Nasce a Milano
nel 1813, muore a Marsiglia nel 1853. Storico e letterato, campo specifico della sua
attività di studioso fu il Medio Evo. Conosceva molte lingue. Per i suoi studi danteschi
e sul francescanesimo, fu aggregato all'Accademia della Crusca. Le sue opere furono
raccolte in otto volumi, preceduti da una biografia del Lacordaire.
Ozanam vive in un momento in cui la Chiesa è attenta alla questione sociale, preoccupata
delle condizioni di vita del popolo. In Francia il nesso tra Cattolicesimo liberale e
questione sociale era strettissimo. (Siamo al tempo del Lamennais e del Lacordaire, al
quale Ozanam era legato da vera amicizia).
Ancor giovane, Ozanam scrive: "La questione che divide gli uomini è una questione
sociale. Si tratta di sapere se prevarrà lo spirito di egoismo o lo spirito di
sacrificio; se la società sarà solo un grande sfruttamento a profitto del più forte o
una consacrazione di ciascuno al bene di tutti e specialmente alla protezione dei più
deboli. Volgiamoci verso questo popolo, verso questa democrazia che non ci
conosce
aiutiamolo non soltanto con l'elemosina che rende gli uomini obbligati, ma
con le nostre azioni, per ottenere istituzioni che li emancipino e che li aiutino a essere
migliori".
Professore alla Sorbona, considera l'insegnamento una missione, per cui invita i laici ad
assistere i poveri e a uscire dallo sterile intellettualismo, ponendosi sopra un piano di
carità. Con l'effervescente e concreta carità, Ozanam vuole dimostrare la vitalità dei
principi cristiani.
Nel 1833 fonda la "Società di S. Vincenzo de' Paoli". Da principio un
gruppo di studenti universitari, guidati dall'Ozanam, aveva fondato una "Conferenza
di Storia", con l'intento di armonizzare la fede con la scienza. Ma poi capirono che
era meglio "metter la loro fede sotto la protezione della carità". Così, pur
continuando le riunioni scientifiche, iniziarono altre riunioni con scopi caritativi, alle
quali mantennero il nome di "Conferenze". Le quali poi divennero vere e proprie
associazioni di carità.
Le "Conferenze" possono dirsi sezioni della grande opera che porta il nome di
uno dei più insigni benefattori dell'umanità.
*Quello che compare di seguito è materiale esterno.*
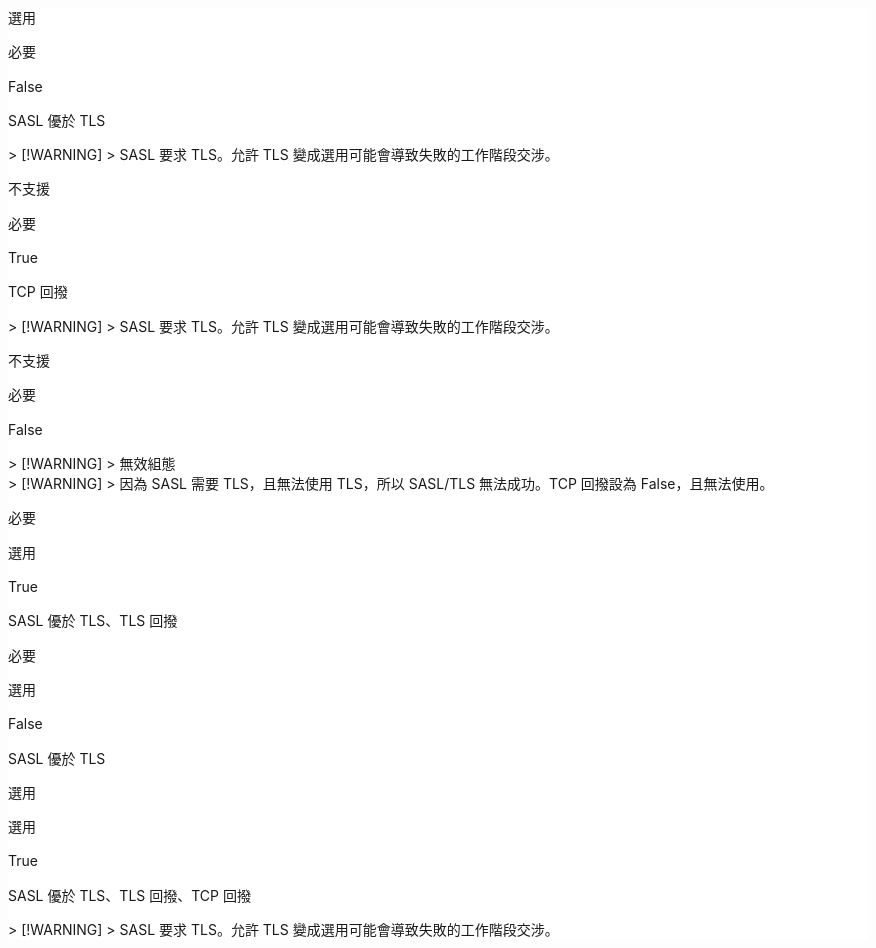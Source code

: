 </div></td>
</tr>
<tr class="even">
<td><p>選用</p></td>
<td><p>必要</p></td>
<td><p>False</p></td>
<td><p>SASL 優於 TLS</p></td>
<td><div class="alert">
> [!WARNING]
> SASL 要求 TLS。允許 TLS 變成選用可能會導致失敗的工作階段交涉。

</div></td>
</tr>
<tr class="odd">
<td><p>不支援</p></td>
<td><p>必要</p></td>
<td><p>True</p></td>
<td><p>TCP 回撥</p></td>
<td><div class="alert">
> [!WARNING]
> SASL 要求 TLS。允許 TLS 變成選用可能會導致失敗的工作階段交涉。

</div></td>
</tr>
<tr class="even">
<td><p>不支援</p></td>
<td><p>必要</p></td>
<td><p>False</p></td>
<td><div class="alert">
> [!WARNING]
> 無效組態

</div></td>
<td><div class="alert">
> [!WARNING]
> 因為 SASL 需要 TLS，且無法使用 TLS，所以 SASL/TLS 無法成功。TCP 回撥設為 False，且無法使用。

</div></td>
</tr>
<tr class="odd">
<td><p>必要</p></td>
<td><p>選用</p></td>
<td><p>True</p></td>
<td><p>SASL 優於 TLS、TLS 回撥</p></td>
<td><p></p></td>
</tr>
<tr class="even">
<td><p>必要</p></td>
<td><p>選用</p></td>
<td><p>False</p></td>
<td><p>SASL 優於 TLS</p></td>
<td><p></p></td>
</tr>
<tr class="odd">
<td><p>選用</p></td>
<td><p>選用</p></td>
<td><p>True</p></td>
<td><p>SASL 優於 TLS、TLS 回撥、TCP 回撥</p></td>
<td><div class="alert">
> [!WARNING]
> SASL 要求 TLS。允許 TLS 變成選用可能會導致失敗的工作階段交涉。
Gli scopi fondamentali della Società sono due: soccorrere i bisognosi, specie con la
visita a domicilio; perfezionare cristianamente i soci attraverso l'esercizio della
"carità che edifica" (1 Cor 1,8). Pio XI la chiamò "opera saggia e
benefica più d'ogni altra".
Nelle loro sedute i componenti la "Conferenza", dopo la preghiera e la lettura
spirituale, rendevano conto delle visite ai poveri, assegnavano i buoni da distribuire e
facevano tra loro una questua.
Le "Conferenze" si moltiplicarono presto. Nella sola Francia nel 1851 erano 415.